2. Background of the Invention
Controlling the atomic layer growth is one of the ultimate goals for the semiconductor industry. Copper has displaced aluminum to become the standard back-end-of-line (BEOL) metallization material for advanced logic devices. Copper's benefits over aluminum for logic are now well-documented. Its lower resistivity allows line thickness to be reduced by nearly one-third while achieving similar sheet resistance (as aluminum). Ta/TaN liner/barrier and Cu seed layer are usually deposited using Ionized Physical Vapor Deposition (iPVD) and trenches may be filled with Cu by Electro-Chemical Deposition (ECD). One limitation inherent with this process is the non-conformality of the deposition of Cu by iPVD.
The formation of copper containing films via Chemical Vapor and Atomic Layer Deposition (CVD and ALD) are promising. CVD and ALD are the main gas phase chemical process used to control deposition at the atomic scale and create extremely thin and conformal coatings. In a typical CVD process, the wafer is exposed to one or more volatile precursors, which react and/or decompose on the substrate surface to produce the desired deposit. ALD process are based on sequential and saturating surface reactions of alternatively applied metal precursor, separated by inert gas purging. For process reasons, deposition of copper would be best realized at low temperature, below 150° C., which makes deposition of copper particularly challenging.
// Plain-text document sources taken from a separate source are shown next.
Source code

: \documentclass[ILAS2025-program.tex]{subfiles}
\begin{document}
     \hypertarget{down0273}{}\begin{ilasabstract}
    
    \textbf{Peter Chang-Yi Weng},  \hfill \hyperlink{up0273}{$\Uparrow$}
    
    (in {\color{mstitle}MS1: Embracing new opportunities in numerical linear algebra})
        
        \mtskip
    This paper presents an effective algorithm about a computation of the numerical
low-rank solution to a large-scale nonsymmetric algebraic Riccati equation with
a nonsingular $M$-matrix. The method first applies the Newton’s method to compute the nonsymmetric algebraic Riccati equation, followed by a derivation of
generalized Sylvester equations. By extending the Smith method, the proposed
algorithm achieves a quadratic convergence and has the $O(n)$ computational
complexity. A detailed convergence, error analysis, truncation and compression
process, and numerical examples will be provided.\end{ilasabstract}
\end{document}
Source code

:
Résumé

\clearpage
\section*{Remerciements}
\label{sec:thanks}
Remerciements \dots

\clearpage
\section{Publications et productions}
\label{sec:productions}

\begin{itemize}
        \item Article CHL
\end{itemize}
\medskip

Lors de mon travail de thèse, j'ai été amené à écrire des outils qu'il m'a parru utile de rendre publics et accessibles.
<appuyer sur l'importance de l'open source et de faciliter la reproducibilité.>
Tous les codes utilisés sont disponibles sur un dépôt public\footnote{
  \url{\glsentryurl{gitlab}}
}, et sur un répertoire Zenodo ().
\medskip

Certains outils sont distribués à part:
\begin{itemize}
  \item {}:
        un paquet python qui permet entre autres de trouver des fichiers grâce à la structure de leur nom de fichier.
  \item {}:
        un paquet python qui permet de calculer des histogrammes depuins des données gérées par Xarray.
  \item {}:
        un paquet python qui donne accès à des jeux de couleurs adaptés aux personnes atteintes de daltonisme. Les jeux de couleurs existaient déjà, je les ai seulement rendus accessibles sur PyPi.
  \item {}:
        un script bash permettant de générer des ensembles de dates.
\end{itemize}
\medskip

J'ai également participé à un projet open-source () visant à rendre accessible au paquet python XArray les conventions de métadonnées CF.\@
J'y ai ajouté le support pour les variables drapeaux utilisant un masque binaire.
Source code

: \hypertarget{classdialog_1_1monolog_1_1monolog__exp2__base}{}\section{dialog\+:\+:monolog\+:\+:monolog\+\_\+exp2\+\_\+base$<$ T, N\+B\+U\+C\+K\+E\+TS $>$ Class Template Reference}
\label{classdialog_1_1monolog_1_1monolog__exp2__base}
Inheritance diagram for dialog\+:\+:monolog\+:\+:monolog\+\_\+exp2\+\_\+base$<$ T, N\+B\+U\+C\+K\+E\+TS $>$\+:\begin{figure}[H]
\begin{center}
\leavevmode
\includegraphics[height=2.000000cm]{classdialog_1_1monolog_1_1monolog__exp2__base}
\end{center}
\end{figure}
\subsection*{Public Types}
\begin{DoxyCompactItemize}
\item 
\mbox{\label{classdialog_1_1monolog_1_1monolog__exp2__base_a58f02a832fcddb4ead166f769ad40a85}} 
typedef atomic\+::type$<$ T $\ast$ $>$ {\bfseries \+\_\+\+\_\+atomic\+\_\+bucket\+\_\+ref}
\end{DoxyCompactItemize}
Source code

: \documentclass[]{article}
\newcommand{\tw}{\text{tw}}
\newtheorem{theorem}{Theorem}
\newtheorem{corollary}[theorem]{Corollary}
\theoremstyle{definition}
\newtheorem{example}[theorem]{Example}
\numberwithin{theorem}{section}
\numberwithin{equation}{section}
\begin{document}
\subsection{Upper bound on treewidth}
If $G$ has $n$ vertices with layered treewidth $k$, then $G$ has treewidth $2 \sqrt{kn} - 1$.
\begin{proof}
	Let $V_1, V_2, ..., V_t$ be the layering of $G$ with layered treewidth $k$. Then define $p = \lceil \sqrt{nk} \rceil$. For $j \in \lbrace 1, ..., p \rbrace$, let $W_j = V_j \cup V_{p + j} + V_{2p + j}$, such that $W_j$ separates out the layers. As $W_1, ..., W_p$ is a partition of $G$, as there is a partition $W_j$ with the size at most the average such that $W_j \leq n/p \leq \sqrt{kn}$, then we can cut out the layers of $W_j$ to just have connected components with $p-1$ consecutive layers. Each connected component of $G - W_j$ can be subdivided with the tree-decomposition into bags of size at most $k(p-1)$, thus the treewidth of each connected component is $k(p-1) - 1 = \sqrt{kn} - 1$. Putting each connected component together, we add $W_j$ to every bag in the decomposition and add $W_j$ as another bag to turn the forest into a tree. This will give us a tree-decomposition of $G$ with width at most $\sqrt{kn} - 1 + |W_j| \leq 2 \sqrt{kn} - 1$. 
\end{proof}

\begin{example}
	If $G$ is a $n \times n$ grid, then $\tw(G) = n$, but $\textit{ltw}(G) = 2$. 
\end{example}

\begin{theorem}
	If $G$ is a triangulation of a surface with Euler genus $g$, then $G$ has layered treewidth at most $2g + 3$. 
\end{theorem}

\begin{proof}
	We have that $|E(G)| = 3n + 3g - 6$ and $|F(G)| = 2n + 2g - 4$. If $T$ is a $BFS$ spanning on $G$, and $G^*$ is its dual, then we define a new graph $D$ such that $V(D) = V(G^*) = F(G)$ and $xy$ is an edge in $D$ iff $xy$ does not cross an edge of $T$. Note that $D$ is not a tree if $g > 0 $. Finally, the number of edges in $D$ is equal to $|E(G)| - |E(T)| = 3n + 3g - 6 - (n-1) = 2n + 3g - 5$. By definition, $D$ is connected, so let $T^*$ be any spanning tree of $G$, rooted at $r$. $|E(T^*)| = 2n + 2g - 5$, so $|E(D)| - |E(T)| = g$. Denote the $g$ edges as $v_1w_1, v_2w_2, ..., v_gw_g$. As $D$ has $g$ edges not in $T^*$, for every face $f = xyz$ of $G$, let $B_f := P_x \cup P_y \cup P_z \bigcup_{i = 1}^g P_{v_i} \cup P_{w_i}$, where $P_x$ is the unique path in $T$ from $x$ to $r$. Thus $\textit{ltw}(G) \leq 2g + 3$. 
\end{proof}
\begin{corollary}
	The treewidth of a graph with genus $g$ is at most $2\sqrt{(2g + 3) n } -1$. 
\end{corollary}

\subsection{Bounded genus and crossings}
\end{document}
To overcome this difficulty, some have used a surface activating agent (pyrazole for instance) to enable the deposition of copper using copper bis-β-diketiminate precursors on metal surface at low temperature. Nevertheless direct deposition of copper on the semiconductor substrate remains impossible in a classical thermal CVD or ALD process.
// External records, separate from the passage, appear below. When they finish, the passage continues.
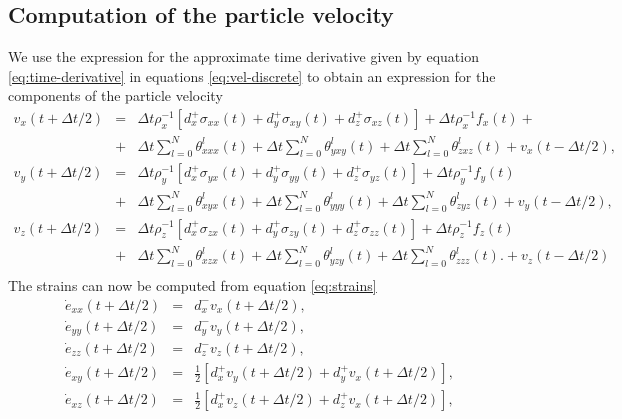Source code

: \documentclass[11pt]{article}
\begin{document}
{\subsection*{Computation of the particle velocity}
We use the expression for the approximate time derivative given by equation \eqref{eq:time-derivative}
in equations \eqref{eq:vel-discrete} to obtain an expression for the components of the particle velocity
\begin{eqnarray}
v_x(t+\Delta t/2) & = & \Delta t\rho_x^{-1}\left[d^+_x \sigma_{xx}(t) +d^+_y \sigma_{xy}(t) +d^+_z \sigma_{xz}(t)\right] 
                         + \Delta t \rho_x^{-1}f_x(t) +\nonumber\\ 
           & + & \Delta t \sum_{l=0}^N\theta^l_{xxx}(t) +  \Delta t \sum_{l=0}^N\theta^l_{yxy}(t) +  \Delta t \sum_{l=0}^N\theta^l_{zxz}(t)
                   +v_x(t-\Delta t/2),\nonumber\\
v_y(t+\Delta t/2) & = & \Delta t\rho_y^{-1}\left[d^+_x \sigma_{yx}(t) +d^+_y \sigma_{yy}(t) +d^+_z \sigma_{yz}(t)\right] 
                         + \Delta t \rho_y^{-1}f_y(t)\nonumber\\
           & + & \Delta t\sum_{l=0}^N\theta^l_{xyx}(t) +  \Delta t\sum_{l=0}^N\theta^l_{yyy}(t) +  \Delta t\sum_{l=0}^N\theta^l_{zyz}(t)
                        + v_y(t-\Delta t/2), \nonumber\\ 
v_z(t+\Delta t/2) & = & \Delta t \rho_z^{-1}\left[d^+_x \sigma_{zx}(t) +d^+_y \sigma_{zy}(t) +d^+_z \sigma_{zz}(t)\right] 
                        + \Delta t \rho_z^{-1}f_z(t)\nonumber\\  
           & + & \Delta t\sum_{l=0}^N\theta^l_{xzx}(t) +  \Delta t\sum_{l=0}^N\theta^l_{yzy}(t) +  \Delta t\sum_{l=0}^N\theta^l_{zzz}(t)\nonumber.
                       +v_z(t-\Delta t/2) \\  
\end{eqnarray}
The strains can now be computed from equation \eqref{eq:strains}
\begin{eqnarray}
    \dot{e}_{xx}(t+\Delta t/2) & = & d^-_x v_x(t+\Delta t/2), \nonumber\\
    \dot{e}_{yy}(t+\Delta t/2) & = & d^-_y v_y(t+\Delta t/2), \nonumber\\
    \dot{e}_{zz}(t+\Delta t/2) & = & d^-_z v_z(t+\Delta t/2), \nonumber\\
    \dot{e}_{xy}(t+\Delta t/2) & = & \frac{1}{2}\left[d^+_x v_y(t+\Delta t/2) + d^+_y v_x(t+\Delta t/2)\right],\nonumber \\
    \dot{e}_{xz}(t+\Delta t/2) & = & \frac{1}{2}\left[d^+_x v_z(t+\Delta t/2) + d^+_z v_x(t+\Delta t/2)\right],\nonumber \\

\end{eqnarray}}
\end{document}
Furthermore, metal silicide layers are a useful material in transistors to improve the conductivity of polysilicon. For instance nickel silicide (NiSi) or cobalt silicide (CoSi2) may be used as a contact in the source and drain of the transistor to improve conductivity. The process to form metal silicide begins by the deposition of a thin transition metal layer, nickel for instance, on the polysilicon. The metal and a portion of the polysilicon are then alloyed together to form the metal silicide layer. In theory, a thin layer of pure metal could be produced using CVD or ALD process but, the process could fail if the precursor has too much thermal stability.
PEALD and PECVD are promising techniques to produce high purity and high-density metal thin films even at low growth temperatures. During a plasma process, plasma is introduced during the reactant pulse step of each cycle to activate the reducing gas, which will further react with the surface species. PEALD and PECVD process have never been considered so far for the deposition of metal films using metal bis-β-diketiminate precursors.
Consequently, there exists a need for metal bis-β-diketiminate precursors, and methods of their use in deposition processes for creating a thin film.